One challenge with the current implementation of the BLE standard is its limited network topology. In systems such as smart homes where you may have multiple nodes (sensors and light switches in many locations), each node has to be individually controlled by a common central device, usually a mobile phone. In this article, we take a look one novel approach as a solution to this limitation.
Consider a smart home system with multiple nodes. Each node has a sensor interface, a light control unit, and a BLE communication unit. The sensor interface can detect human presence and ambient light levels. The light control unit can turn lights on or off and also control the color temperature and intensity of the lights. The communication unit implements the BLE protocol to talk with the other nodes in the smart home system.
Figure 1 shows a high-level block diagram of the smart home system.
In this smart home system, all nodes communicate over a mesh network – each working as a master or a slave in a time-multiplexed manner.
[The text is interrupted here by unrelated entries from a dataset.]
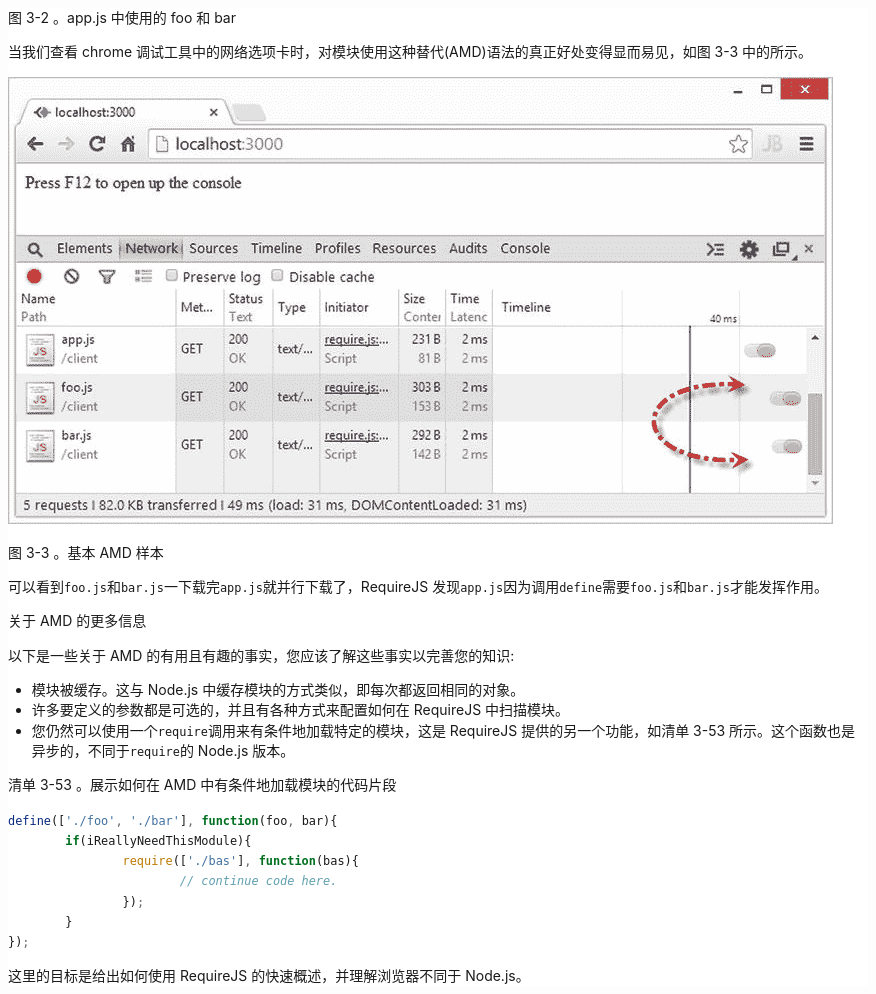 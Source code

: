 图 3-2 。app.js 中使用的 foo 和 bar

当我们查看 chrome 调试工具中的网络选项卡时，对模块使用这种替代(AMD)语法的真正好处变得显而易见，如图 3-3 中的所示。

![9781484201886_Fig03-03.jpg](img/9781484201886_Fig03-03.jpg)

图 3-3 。基本 AMD 样本

可以看到`foo.js`和`bar.js`一下载完`app.js`就并行下载了，RequireJS 发现`app.js`因为调用`define`需要`foo.js`和`bar.js`才能发挥作用。

关于 AMD 的更多信息

以下是一些关于 AMD 的有用且有趣的事实，您应该了解这些事实以完善您的知识:

*   模块被缓存。这与 Node.js 中缓存模块的方式类似，即每次都返回相同的对象。
*   许多要定义的参数都是可选的，并且有各种方式来配置如何在 RequireJS 中扫描模块。
*   您仍然可以使用一个`require`调用来有条件地加载特定的模块，这是 RequireJS 提供的另一个功能，如清单 3-53 所示。这个函数也是异步的，不同于`require`的 Node.js 版本。

清单 3-53 。展示如何在 AMD 中有条件地加载模块的代码片段

```js
define(['./foo', './bar'], function(foo, bar){
        if(iReallyNeedThisModule){
                require(['./bas'], function(bas){
                        // continue code here.
                });
        }
});

```

这里的目标是给出如何使用 RequireJS 的快速概述，并理解浏览器不同于 Node.js。
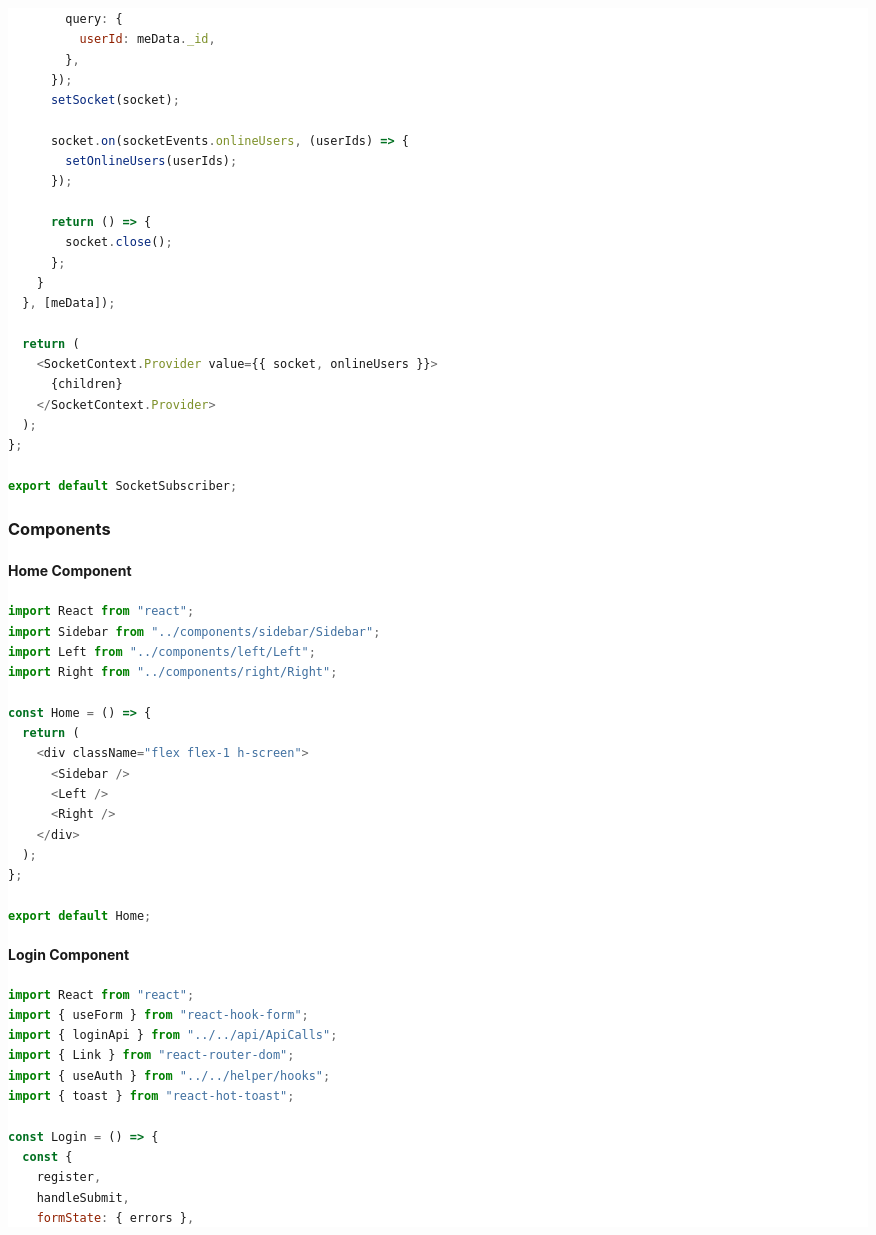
 ```javascript
        query: {
          userId: meData._id,
        },
      });
      setSocket(socket);

      socket.on(socketEvents.onlineUsers, (userIds) => {
        setOnlineUsers(userIds);
      });

      return () => {
        socket.close();
      };
    }
  }, [meData]);

  return (
    <SocketContext.Provider value={{ socket, onlineUsers }}>
      {children}
    </SocketContext.Provider>
  );
};

export default SocketSubscriber;
```

### Components

#### Home Component

```javascript
import React from "react";
import Sidebar from "../components/sidebar/Sidebar";
import Left from "../components/left/Left";
import Right from "../components/right/Right";

const Home = () => {
  return (
    <div className="flex flex-1 h-screen">
      <Sidebar />
      <Left />
      <Right />
    </div>
  );
};

export default Home;
```

#### Login Component

```javascript
import React from "react";
import { useForm } from "react-hook-form";
import { loginApi } from "../../api/ApiCalls";
import { Link } from "react-router-dom";
import { useAuth } from "../../helper/hooks";
import { toast } from "react-hot-toast";

const Login = () => {
  const {
    register,
    handleSubmit,
    formState: { errors },
```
Each node implements the following functionality:
Sensor Interface: Each node implements interfaces for a proximity sensor and an ambient light sensor. The signals from these sensors are conditioned using an amplifier then digitized using an ADC. The digitized signals are then used for the LED control functionality and for communication with other nodes in the system.
Light Control Unit: The measured signals are processed by an MCU and converted into the control information for the light’s color temperature and intensity. The control unit can adjust the light’s color temperature and intensity based on the ambient light levels and the time of day (from an RTC), or based on the user’s input received via an app running on a BLE-enabled mobile phone.
BLE Communication: In this system BLE serves two purposes. First, it provides a way for a mobile phone to control the lights on the node. In this case the node operate as GAP Peripheral and receives control information from the phone, which is the GAP Central. In the second case, BLE provides a mechanism for the node to control other nodes in the smart home system. During this, the node changes it role to operate as the GAP Central so it can send control information to the other nodes.